If x=2and x=0 are root of the polynomial f(x)=2x^3-3x^2+ax+b,then find the value of a and b

Answer 1

Given :

• The given Polynomial is 2x³ - 3x² + ax + b and 2, 0 are it's zeroes.

To Find :

• The value of a & b.

Let us substitute x = 2 in the given equation.

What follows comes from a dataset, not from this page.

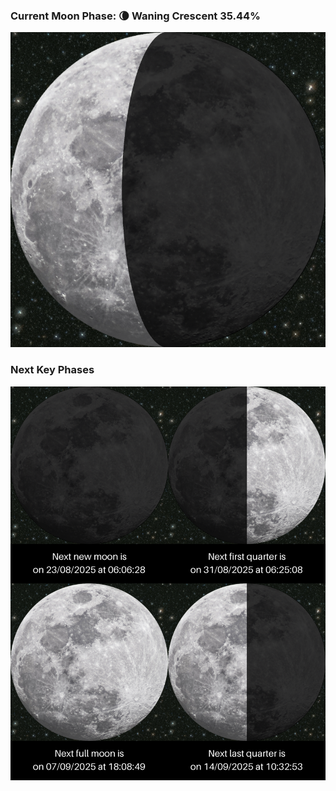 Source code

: ### Current Moon Phase: 🌘 Waning Crescent 35.44%
![Moon Phase](moonphase.png)
### Next Key Phases
![Gallery](gallery.png)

⟶ $\sf{ 2 {x}^{3} - 3 {x}^{2} - ax + b = 0}$

⟶ $\sf{2 {(2)}^{3} - 3{(2)}^{2} + 2a + b = 0}$

⟶ $\sf{16 - 12 + 2a + b = 0}$

⟶ $\sf{4 + 2a + b = 0}$

⟶ $\sf{2a + b = - 4}$

⟶ $\sf{a + b = - 2}$

⟶ $\sf{ \red{a = - 2 - b}}....(1)$

Let us substitute x = 0 in the given equation as it is given that 0 is one pf the root of the Equation. Also, Let's substitute Let's substitute (1) in the Equation.

Now,

⟶ $\sf{2 {(0)}^{ 3} - 2 {(0)}^{2} + 2(0) + b = 0}$

⟶ $\boxed{\sf{ \blue{b = 0}}}$

Let us substitute the value of b in (1), we get :

⟶ $\sf{a = - 2 - 0}$

⟶ $\boxed{ \sf{ \blue{a = - 2}}}$